Options we're actively exploring: 1) Get a VM running Windows with IE11: Not sure what level of access we'll have and whether it is sufficient to debug using VisualStudio or other. We need admin access but unsure whether IAM/AD policies will get in the way. 2) Get a physical PC shipped to our lead developers house: He'll definitely have admin access but this seems like the nuclear option.

Thoughts? Looking for any advice on this.

-- pandamaru
asp.net
kubernetes
macos

3 Answers

2/2/2022

Adding to Tim's answer:

There are Linux containers and Windows containers. Since .NETFramework 4.8 is Windows only, you’ll need to be able to run Windows containers on Kubernetes. Windows containers can only run on a Windows host, See this answer for more details, so you'll need a Windows nodepool in your kubernetes cluster. Then you can set a node selector for Windows nodeSelector: { kubernetes.io/os: windows }

To build/run Windows Containers on OSX, you'll need to run a Windows VM. See this for example: https://github.com/StefanScherer/windows-docker-machine#create-the-docker-machine

-- ahmelsayed
Source: StackOverflow

2/2/2022

Presumably you would have to run this in a Windows container. On mac you would have to either dual boot it or use a VM in order to run windows containers, and if you are going to do that you may as just install it in a VM without getting docker and k8s involved.
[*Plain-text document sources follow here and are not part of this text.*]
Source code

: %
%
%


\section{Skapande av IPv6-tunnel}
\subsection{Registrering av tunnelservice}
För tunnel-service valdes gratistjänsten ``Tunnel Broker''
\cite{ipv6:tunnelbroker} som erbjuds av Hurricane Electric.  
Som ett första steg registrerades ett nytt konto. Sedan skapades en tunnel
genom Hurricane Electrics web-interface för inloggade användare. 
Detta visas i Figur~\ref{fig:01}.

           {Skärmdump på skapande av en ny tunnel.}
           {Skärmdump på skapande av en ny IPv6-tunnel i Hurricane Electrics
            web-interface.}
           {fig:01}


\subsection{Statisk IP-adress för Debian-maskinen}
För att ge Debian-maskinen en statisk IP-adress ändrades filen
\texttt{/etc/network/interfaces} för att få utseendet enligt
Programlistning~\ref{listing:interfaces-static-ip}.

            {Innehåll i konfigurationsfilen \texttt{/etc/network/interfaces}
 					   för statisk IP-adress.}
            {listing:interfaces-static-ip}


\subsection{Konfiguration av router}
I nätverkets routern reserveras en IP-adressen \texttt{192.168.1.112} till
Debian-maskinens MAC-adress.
Highly likely you can get it up and going in a VM, auth and networking will be your sticking points, but probably solvable, I doubt that you will need to ship a physical machine to your lead dev. (it's also likely you can host the VM in Azure / AWS or Google Cloud - if you want to)

-- Tim Jarvis
Source: StackOverflow

2/2/2022

Adding to both Tim and Ahmed's answers:

Please verify that in VMWare Fusion the backend being used for Docker Desktop (I assume you are using) is a Windows container. Docker Desktop on Windows has access to 2 backends Windows and WSL2 (Linux).

You also still might run into some issues with nested virtualization scenarios if it's not configured properly as mentioned in Docker's Documentation.

You can verify what architecture you are running by doing a docker version command. You could also help the troubleshooting by posting your Docker build log that should point out which architecture is being used to construct the image.